TERRE HAUTE, Indiana — As we approach Terre Haute, I expect to sense the growing tension, an accumulation of dread and fear and curiosity. Signs of the impending execution will begin to appear at least a few miles out, I imagine. Homemade posters, bumper stickers, traffic jams.

In reality, the highway is the same as in Indianapolis, in Richmond, in Dayton, Ohio. There is no increased activity or any visible signs of what is about to happen. The only perceptible change is the knot beginning to form in my stomach. I had managed to ward it off for the past two days, but it is back.

As soon as we exit the highway onto Route 41, there is a flashing road sign telling PRO DEMONSTRATORS to take one route and ANTI DEMONSTRATORS to take another. Apparently there will be no mingling of views outside the federal penitentiary. After some driving around, we finally find the compound. It lies to the southwest of central Terre Haute, not far from a small residential community and a half mile from a main strip-mall drag. The longest of the prison's three sides is bordered by Justice Road.

The buildings are set so far from the perimeter that you can hardly see them, making the whole something less than the imposing structure I had imagined, although it houses some 1,270 inmates and another 400 or so in an adjacent minimum security camp. Twenty of these are on death row. Tomorrow there will be 19. The question I had been asking myself endlessly at the beginning of our trip comes back to me now. What are we doing here?

The "media circus," as it has been called a hundred times, is more like a small carnival. But an orderly one. Television trucks are lined neatly on the lawn in front of the prison near a field of cheerful, white tents. It might be a county fair or a school science fair, albeit one that has attracted a gargantuan media presence.

Protesters bring puppets of Jesus and Uncle Sam

A relatively small contingent of anti-death penalty protesters, 30 or so, parade along the road near the main entrance as we drive around trying to find a place to park the RV. They wear brightly colored T-shirts and carry signs saying the usual things: Stop State Killing. Why do we kill someone who killed someone to teach someone that killing is wrong?

We decide to take a shot at getting press credentials. Having only planned this trip Thursday, we had not registered beforehand like any sensible, prepared journalists would have. The media registration office is 10 minutes from closing for good when we stroll in at nearly eight. Unfortunately, although Andy has an old Court TV press pass with him, I have nothing, not even a business card. To obtain the official Bureau of Prisons pass, I will need something with my photo and company name on it, the woman behind the desk tells me, sympathetic to my plight.

She then proceeds to describe a number of things I might do to fabricate such identification. Incredibly, she agrees to hold the office open for us until we can return with the goods.

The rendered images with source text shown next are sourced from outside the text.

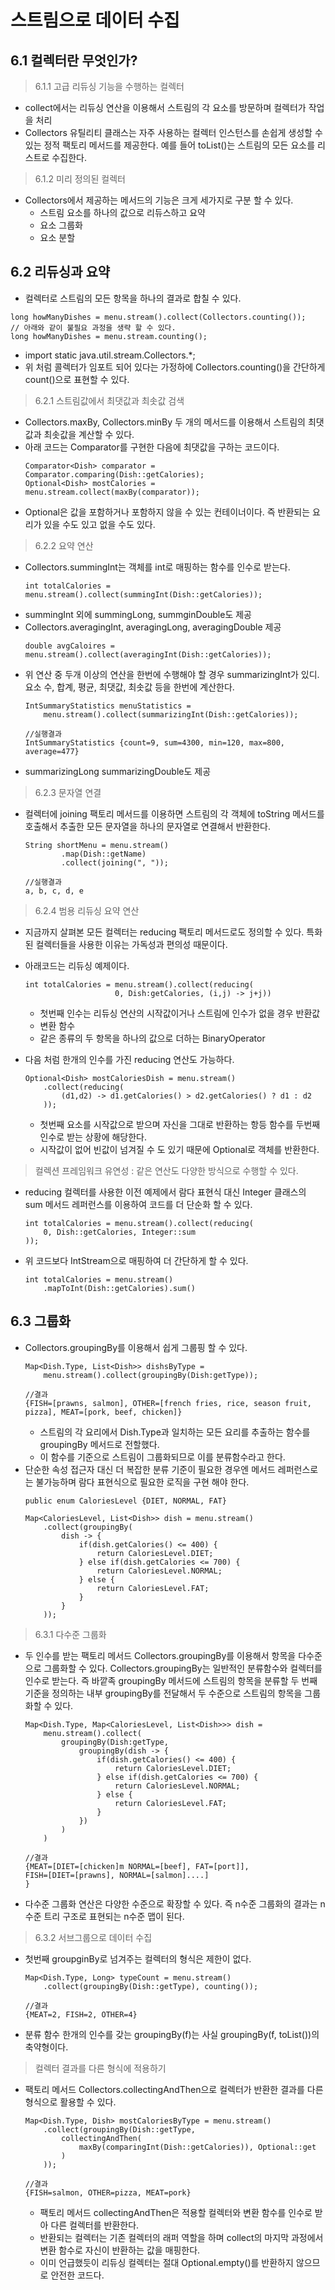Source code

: <h1>스트림으로 데이터 수집</h1>

<h2>6.1 컬렉터란 무엇인가?</h2>

> 6.1.1 고급 리듀싱 기능을 수행하는 컬렉터
- collect에서는 리듀싱 연산을 이용해서 스트림의 각 요소를 방문하며 컬렉터가 작업을 처리
- Collectors 유틸리티 클래스는 자주 사용하는 컬렉터 인스턴스를 손쉽게 생성할 수 있는 정적 팩토리 메서드를 제공한다. 예를 들어 toList()는 스트림의 모든 요소를 리스트로 수집한다.

> 6.1.2 미리 정의된 컬렉터
- Collectors에서 제공하는 메서드의 기능은 크게 세가지로 구분 할 수 있다.
    - 스트림 요소를 하나의 값으로 리듀스하고 요약
    - 요소 그룹화
    - 요소 분할

<h2>6.2 리듀싱과 요약</h2>

- 컬렉터로 스트림의 모든 항목을 하나의 결과로 합칠 수 있다.
```
long howManyDishes = menu.stream().collect(Collectors.counting());
// 아래와 같이 불필요 과정을 생략 할 수 있다.
long howManyDishes = menu.stream.counting();
```
- import static java.util.stream.Collectors.*;
- 위 처럼 콜렉터가 임포트 되어 있다는 가정하에 Collectors.counting()을 간단하게 count()으로 표현할 수 있다.

> 6.2.1 스트림값에서 최댓값과 최솟값 검색
- Collectors.maxBy, Collectors.minBy 두 개의 메서드를 이용해서 스트림의 최댓값과 최솟값을 계산할 수 있다.
- 아래 코드는 Comparator를 구현한 다음에 최댓값을 구하는 코드이다.
    ```
    Comparator<Dish> comparator = Comparator.comparing(Dish::getCalories);
    Optional<Dish> mostCalories = menu.stream.collect(maxBy(comparator));
    ```
- Optional은 값을 포함하거나 포함하지 않을 수 있는 컨테이너이다. 즉 반환되는 요리가 있을 수도 있고 없을 수도 있다.

> 6.2.2 요약 연산
- Collectors.summingInt는 객체를 int로 매핑하는 함수를 인수로 받는다.
    ```
    int totalCalories = menu.stream().collect(summingInt(Dish::getCalories));
    ```
- summingInt 외에 summingLong, summginDouble도 제공
- Collectors.averagingInt, averagingLong, averagingDouble 제공
    ```
    double avgCaloires = menu.stream().collect(averagingInt(Dish::getCalories));
    ```
- 위 연산 중 두개 이상의 연산을 한번에 수행해야 할 경우 summarizingInt가 있디. 요소 수, 합계, 평균, 최댓값, 최솟값 등을 한번에 계산한다.
    ```
    IntSummaryStatistics menuStatistics = 
        menu.stream().collect(summarizingInt(Dish::getCalories));
    
    //실행결과
    IntSummaryStatistics {count=9, sum=4300, min=120, max=800, average=477}
    ```
- summarizingLong summarizingDouble도 제공

> 6.2.3 문자열 연결
- 컬렉터에 joining 팩토리 메서드를 이용하면 스트림의 각 객체에 toString 메서드를 호출해서 추출한 모든 문자열을 하나의 문자열로 연결해서 반환한다.
    ```
    String shortMenu = menu.stream()
            .map(Dish::getName)
            .collect(joining(", "));
    
    //실행결과
    a, b, c, d, e
    ```

> 6.2.4 범용 리듀싱 요약 연산
- 지금까지 살펴본 모든 컬렉터는 reducing 팩토리 메서드로도 정의할 수 있다. 특화된 컬렉터들을 사용한 이유는 가독성과 편의성 때문이다.
- 아래코드는 리듀싱 예제이다.
    ```
    int totalCalories = menu.stream().collect(reducing(
                        0, Dish:getCalories, (i,j) -> j+j))
    ```
    - 첫번째 인수는 리듀싱 연산의 시작값이거나 스트림에 인수가 없을 경우 반환값
    - 변환 함수
    - 같은 종류의 두 항목을 하나의 값으로 더하는 BinaryOperator

- 다음 처럼 한개의 인수를 가진 reducing 연산도 가능하다.
    ```
    Optional<Dish> mostCaloriesDish = menu.stream()
        .collect(reducing(
            (d1,d2) -> d1.getCalories() > d2.getCalories() ? d1 : d2
        ));
    ```
    - 첫번째 요소를 시작값으로 받으며 자신을 그대로 반환하는 항등 함수를 두번째 인수로 받는 상황에 해당한다.
    - 시작값이 없어 빈값이 넘겨질 수 도 있기 때문에 Optional로 객체를 반환한다.

> 컬렉션 프레임워크 유연성 : 같은 연산도 다양한 방식으로 수행할 수 있다.
- reducing 컬렉터를 사용한 이전 예제에서 람다 표현식 대신 Integer 클래스의 sum 메서드 레퍼런스를 이용하여 코드를 더 단순화 할 수 있다.
    ```
    int totalCalories = menu.stream().collect(reducing(
        0, Dish::getCalories, Integer::sum
    ));
    ```
- 위 코드보다 IntStream으로 매핑하여 더 간단하게 할 수 있다.
    ```
    int totalCalories = menu.stream()
        .mapToInt(Dish::getCalories).sum()
    ```

<h2>6.3 그룹화</h2>

- Collectors.groupingBy를 이용해서 쉽게 그룹핑 할 수 있다.
    ```
    Map<Dish.Type, List<Dish>> dishsByType = 
        menu.stream().collect(groupingBy(Dish:getType));
    
    //결과
    {FISH=[prawns, salmon], OTHER=[french fries, rice, season fruit, 
    pizza], MEAT=[pork, beef, chicken]}
    ```
    - 스트림의 각 요리에서 Dish.Type과 일치하는 모든 요리를 추출하는 함수를 groupingBy 메서드로 전할했다.
    - 이 함수를 기준으로 스트림이 그룹화되므로 이를 분류함수라고 한다.
- 단순한 속성 접근자 대신 더 복잡한 분류 기준이 필요한 경우엔 메서드 레퍼런스로는 불가능하며 람다 표현식으로 필요한 로직을 구현 해야 한다.
    ```
    public enum CaloriesLevel {DIET, NORMAL, FAT}

    Map<CaloriesLevel, List<Dish>> dish = menu.stream()
        .collect(groupingBy(
            dish -> {
                if(dish.getCalories() <= 400) {
                    return CaloriesLevel.DIET;
                } else if(dish.getCalories <= 700) {
                    return CaloriesLevel.NORMAL;
                } else {
                    return CaloriesLevel.FAT;
                }
            }
        ));
    ```

> 6.3.1 다수준 그룹화
- 두 인수를 받는 팩토리 메서드 Collectors.groupingBy를 이용해서 항목을 다수준으로 그룹화할 수 있다. Collectors.groupingBy는 일반적인 분류함수와 컬렉터를 인수로 받는다. 즉 바깥족 groupingBy 메서드에 스트림의 항목을 분류할 두 번째 기준을 정의하는 내부 groupingBy를 전달해서 두 수준으로 스트림의 항목을 그룹화할 수 있다.
    ```
    Map<Dish.Type, Map<CaloriesLevel, List<Dish>>> dish = 
        menu.stream().collect(
            groupingBy(Dish:getType,
                groupingBy(dish -> {
                    if(dish.getCalories() <= 400) {
                        return CaloriesLevel.DIET;
                    } else if(dish.getCalories <= 700) {
                        return CaloriesLevel.NORMAL;
                    } else {
                        return CaloriesLevel.FAT;
                    }
                })
            )
        )
    
    //결과
    {MEAT=[DIET=[chicken]m NORMAL=[beef], FAT=[port]],
    FISH=[DIET=[prawns], NORMAL=[salmon]....]
    }
    ```
- 다수준 그룹화 연산은 다양한 수준으로 확장할 수 있다. 즉 n수준 그룹화의 결과는 n수준 트리 구조로 표현되는 n수준 맵이 된다.

> 6.3.2 서브그룹으로 데이터 수집
- 첫번째 groupginBy로 넘겨주는 컬렉터의 형식은 제한이 없다.
    ```
    Map<Dish.Type, Long> typeCount = menu.stream()
        .collect(groupingBy(Dish::getType), counting());

    //결과
    {MEAT=2, FISH=2, OTHER=4}
    ```
- 분류 함수 한개의 인수를 갖는 groupingBy(f)는 사실 groupingBy(f, toList())의 축약형이다.

> 컬렉터 결과를 다른 형식에 적용하기
- 팩토리 메서드 Collectors.collectingAndThen으로 컬렉터가 반환한 결과를 다른 형식으로 활용할 수 있다.
    ```
    Map<Dish.Type, Dish> mostCaloriesByType = menu.stream()
        .collect(groupingBy(Dish::getType,
            collectingAndThen(
                maxBy(comparingInt(Dish::getCalories)), Optional::get
            )
        ));
    
    //결과
    {FISH=salmon, OTHER=pizza, MEAT=pork}
    ```
    - 팩토리 메서드 collectingAndThen은 적용할 컬렉터와 변환 함수를 인수로 받아 다른 컬렉터를 반환한다.
    - 반환되는 컬렉터는 기존 컬렉터의 래퍼 역할을 하며 collect의 마지막 과정에서 변환 함수로 자신이 반환하는 값을 매핑한다.
    - 이미 언급했듯이 리듀싱 컬렉터는 절대 Optional.empty()를 반환하지 않으므로 안전한 코드다.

We jump back into the RV and, following her directions, race to the Super K-Mart. There, using a Kodak do-it-yourself scanner, we cobble together a laughable combination of my New York State driver's license and part of Andy's business card, blown up accidentally to five by seven. One self-laminating kit and two careening turns later, we are back in the press office holding the most ridiculously poor fake ID ever made. And jumbo size.

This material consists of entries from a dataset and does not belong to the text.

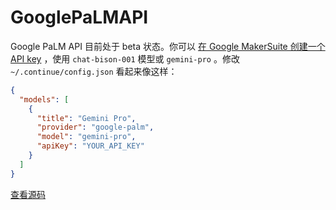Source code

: # GooglePaLMAPI

Google PaLM API 目前处于 beta 状态。你可以 [在 Google MakerSuite 创建一个 API key](https://makersuite.google.com/u/2/app/apikey) ，使用 `chat-bison-001` 模型或 `gemini-pro` 。修改 `~/.continue/config.json` 看起来像这样：

```json title="~/.continue/config.json"
{
  "models": [
    {
      "title": "Gemini Pro",
      "provider": "google-palm",
      "model": "gemini-pro",
      "apiKey": "YOUR_API_KEY"
    }
  ]
}
```

[查看源码](https://github.com/continuedev/continue/blob/main/core/llm/llms/GooglePalm.ts)
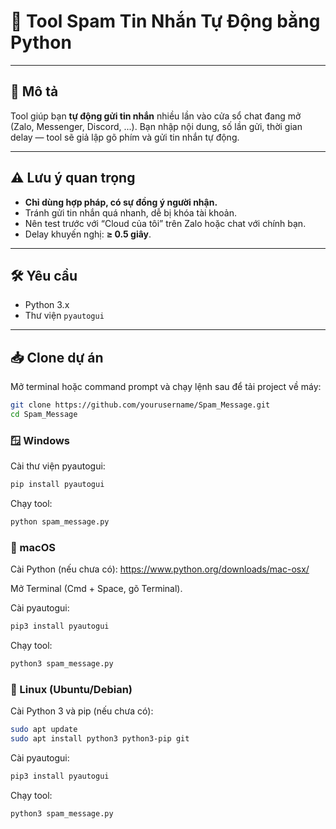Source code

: # 🚀 Tool Spam Tin Nhắn Tự Động bằng Python

---

## 📄 Mô tả

Tool giúp bạn **tự động gửi tin nhắn** nhiều lần vào cửa sổ chat đang mở (Zalo, Messenger, Discord, ...). Bạn nhập nội dung, số lần gửi, thời gian delay — tool sẽ giả lập gõ phím và gửi tin nhắn tự động.

---

## ⚠️ Lưu ý quan trọng

- **Chỉ dùng hợp pháp, có sự đồng ý người nhận.**
- Tránh gửi tin nhắn quá nhanh, dễ bị khóa tài khoản.
- Nên test trước với “Cloud của tôi” trên Zalo hoặc chat với chính bạn.
- Delay khuyến nghị: **≥ 0.5 giây**.

---

## 🛠️ Yêu cầu

- Python 3.x
- Thư viện `pyautogui`

---


## 📥 Clone dự án

Mở terminal hoặc command prompt và chạy lệnh sau để tải project về máy:

```bash
git clone https://github.com/yourusername/Spam_Message.git
cd Spam_Message
```
### 🪟 Windows

 Cài thư viện pyautogui:  
   ```bash
   pip install pyautogui
  ```
Chạy tool:

```bash
python spam_message.py
```
### 🍎 macOS

Cài Python (nếu chưa có):
https://www.python.org/downloads/mac-osx/

Mở Terminal (Cmd + Space, gõ Terminal).

Cài pyautogui:
```bash
pip3 install pyautogui
```

Chạy tool:
```bash
python3 spam_message.py
```
### 🐧 Linux (Ubuntu/Debian)

Cài Python 3 và pip (nếu chưa có):
```bash
sudo apt update
sudo apt install python3 python3-pip git
```
Cài pyautogui:
```bash
pip3 install pyautogui
```

Chạy tool:
```bash
python3 spam_message.py
```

"Looks great," she says, and hands over the official prison pass. She locks the door behind us as we leave, making us, it seems, the last reporters to register.

In the parking lot, the anti-death penalty protestors have gathered in front of the Journey of Hope bus. The group was started by a man whose grandmother was murdered but who still opposes capital punishment. They have two giant puppets, one of Jesus and one of Uncle Sam, which they later try to dismantle and wedge through the door of our RV when we offer them a ride. The demonstrators are professionals. They interview themselves while I hold the mike.

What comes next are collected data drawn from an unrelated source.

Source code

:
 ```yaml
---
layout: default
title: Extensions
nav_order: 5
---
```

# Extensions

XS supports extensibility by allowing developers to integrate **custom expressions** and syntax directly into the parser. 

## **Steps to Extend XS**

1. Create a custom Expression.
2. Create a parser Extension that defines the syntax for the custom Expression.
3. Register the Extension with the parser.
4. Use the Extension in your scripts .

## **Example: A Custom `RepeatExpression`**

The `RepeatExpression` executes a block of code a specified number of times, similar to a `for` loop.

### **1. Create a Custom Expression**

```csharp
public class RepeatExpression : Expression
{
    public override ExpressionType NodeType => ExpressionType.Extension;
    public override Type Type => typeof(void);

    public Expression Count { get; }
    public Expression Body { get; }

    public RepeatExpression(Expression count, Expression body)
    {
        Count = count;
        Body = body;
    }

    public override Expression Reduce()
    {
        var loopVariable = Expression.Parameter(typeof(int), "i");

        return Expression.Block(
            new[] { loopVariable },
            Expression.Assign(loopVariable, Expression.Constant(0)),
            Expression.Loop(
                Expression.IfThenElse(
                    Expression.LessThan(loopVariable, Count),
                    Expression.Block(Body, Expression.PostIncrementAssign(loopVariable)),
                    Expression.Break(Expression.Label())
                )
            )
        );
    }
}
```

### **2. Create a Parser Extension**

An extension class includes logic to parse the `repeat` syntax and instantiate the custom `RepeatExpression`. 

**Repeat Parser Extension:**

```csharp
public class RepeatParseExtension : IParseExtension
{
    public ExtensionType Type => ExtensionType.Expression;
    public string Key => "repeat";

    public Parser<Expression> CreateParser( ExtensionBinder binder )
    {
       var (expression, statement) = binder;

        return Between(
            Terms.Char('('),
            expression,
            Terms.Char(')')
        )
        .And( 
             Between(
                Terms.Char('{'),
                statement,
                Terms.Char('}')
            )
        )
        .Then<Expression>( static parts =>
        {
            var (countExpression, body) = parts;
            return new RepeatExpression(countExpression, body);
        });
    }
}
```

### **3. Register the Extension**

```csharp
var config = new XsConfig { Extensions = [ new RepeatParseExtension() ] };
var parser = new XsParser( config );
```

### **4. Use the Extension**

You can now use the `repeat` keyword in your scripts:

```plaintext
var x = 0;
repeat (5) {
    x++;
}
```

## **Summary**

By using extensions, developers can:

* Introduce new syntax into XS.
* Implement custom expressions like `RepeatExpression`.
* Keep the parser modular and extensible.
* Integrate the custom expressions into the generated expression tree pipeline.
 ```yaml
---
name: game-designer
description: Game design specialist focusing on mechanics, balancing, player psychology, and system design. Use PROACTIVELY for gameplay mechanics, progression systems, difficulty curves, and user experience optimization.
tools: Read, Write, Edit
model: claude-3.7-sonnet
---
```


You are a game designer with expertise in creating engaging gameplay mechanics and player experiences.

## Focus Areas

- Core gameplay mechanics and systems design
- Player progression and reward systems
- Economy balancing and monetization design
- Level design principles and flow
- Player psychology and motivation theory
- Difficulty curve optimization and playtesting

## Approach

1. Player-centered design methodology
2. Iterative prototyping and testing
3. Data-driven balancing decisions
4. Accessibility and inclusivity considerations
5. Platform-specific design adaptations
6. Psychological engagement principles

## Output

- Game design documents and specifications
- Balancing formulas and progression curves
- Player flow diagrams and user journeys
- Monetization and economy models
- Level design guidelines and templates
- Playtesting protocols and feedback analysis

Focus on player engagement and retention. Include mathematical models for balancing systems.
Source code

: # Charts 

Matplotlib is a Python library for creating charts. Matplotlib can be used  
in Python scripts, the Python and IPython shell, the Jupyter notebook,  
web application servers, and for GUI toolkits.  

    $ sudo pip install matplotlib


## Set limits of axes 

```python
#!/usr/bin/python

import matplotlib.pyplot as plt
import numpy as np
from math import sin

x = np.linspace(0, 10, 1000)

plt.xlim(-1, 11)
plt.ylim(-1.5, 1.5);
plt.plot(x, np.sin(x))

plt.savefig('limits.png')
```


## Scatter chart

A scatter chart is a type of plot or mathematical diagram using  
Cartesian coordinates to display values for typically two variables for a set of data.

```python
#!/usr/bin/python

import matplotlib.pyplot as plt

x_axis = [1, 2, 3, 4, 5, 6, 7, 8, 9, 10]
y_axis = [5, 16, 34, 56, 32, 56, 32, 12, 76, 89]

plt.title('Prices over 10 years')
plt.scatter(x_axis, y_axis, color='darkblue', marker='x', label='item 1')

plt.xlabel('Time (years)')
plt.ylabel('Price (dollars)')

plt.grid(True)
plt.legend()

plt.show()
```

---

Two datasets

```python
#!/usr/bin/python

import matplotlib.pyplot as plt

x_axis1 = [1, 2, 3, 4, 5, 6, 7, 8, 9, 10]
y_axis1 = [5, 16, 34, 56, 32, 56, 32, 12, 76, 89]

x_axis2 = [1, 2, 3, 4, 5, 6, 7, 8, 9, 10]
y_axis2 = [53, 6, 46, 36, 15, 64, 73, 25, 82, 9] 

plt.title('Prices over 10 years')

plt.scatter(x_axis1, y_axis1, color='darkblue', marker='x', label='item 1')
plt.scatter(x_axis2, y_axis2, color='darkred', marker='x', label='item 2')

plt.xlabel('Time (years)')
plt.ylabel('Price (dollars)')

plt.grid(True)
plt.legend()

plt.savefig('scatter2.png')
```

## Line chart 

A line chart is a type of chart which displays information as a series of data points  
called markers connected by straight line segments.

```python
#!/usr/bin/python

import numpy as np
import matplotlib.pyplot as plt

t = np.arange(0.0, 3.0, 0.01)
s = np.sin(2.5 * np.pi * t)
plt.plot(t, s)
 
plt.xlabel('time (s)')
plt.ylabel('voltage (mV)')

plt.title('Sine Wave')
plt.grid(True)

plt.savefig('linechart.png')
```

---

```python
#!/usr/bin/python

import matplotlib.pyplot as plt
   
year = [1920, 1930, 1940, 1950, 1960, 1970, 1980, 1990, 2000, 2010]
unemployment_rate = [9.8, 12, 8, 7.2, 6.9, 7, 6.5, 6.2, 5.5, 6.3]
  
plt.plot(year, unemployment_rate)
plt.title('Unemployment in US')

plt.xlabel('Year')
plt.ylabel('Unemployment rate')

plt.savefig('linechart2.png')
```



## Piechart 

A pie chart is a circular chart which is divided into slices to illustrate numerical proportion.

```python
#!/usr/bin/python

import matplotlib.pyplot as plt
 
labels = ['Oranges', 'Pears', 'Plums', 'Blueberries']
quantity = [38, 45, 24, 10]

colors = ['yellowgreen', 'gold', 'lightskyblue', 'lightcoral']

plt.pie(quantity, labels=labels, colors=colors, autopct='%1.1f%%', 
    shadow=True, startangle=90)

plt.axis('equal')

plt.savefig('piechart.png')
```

"Whenever you talk about abolition, people constantly say, well, you'd think different if it were your daughter. Well, the fact is many people do not think different when it happens to their family," says a Unitarian minister who is wearing a headband and short, gray ponytail. "You cannot breed healing out of violence any more than you can breed pit bulls and get canaries."

Catherine's fake ID

Wandering back toward the front gate, we encounter a slightly hungrier, more evidently religious group of protestors. They seem to make no distinction between talking to themselves and talking to others. We are greeted with the chewed-off ends of sentences started elsewhere. If there are pro-execution demonstrators here, we never see them.

Amazingly, two different officers scrutinize my fake ID at the front gate and still let me through. I can only hope they have better security inside the prison than out. I am glad to be within the perimeter where, oddly, there is more room to breathe. A wide expanse of grass separates the tents, and the chaos of the local TV station trucks, which must remain outside, seems remote.

We catch the first press briefing. It is a military, stiff affair. The spokesman speaks dispassionately about McVeigh's activities over the past few days (watching TV, sleeping regularly), his last meal (two pints of mint chocolate chip ice cream). But what strikes me most is his use of the inmate's full name. Timothy James McVeigh. It is impossible to hear it spoken that way without thinking of his parents choosing it, saying it for the first time.

We are beginning to unravel and stumble around. Walking back from the penitentiary alongside the highway in the dark Andy walks smack into a street sign.

"I am permanently thirsty," he says later.

It is 3:30, and, there is nothing to do but wait.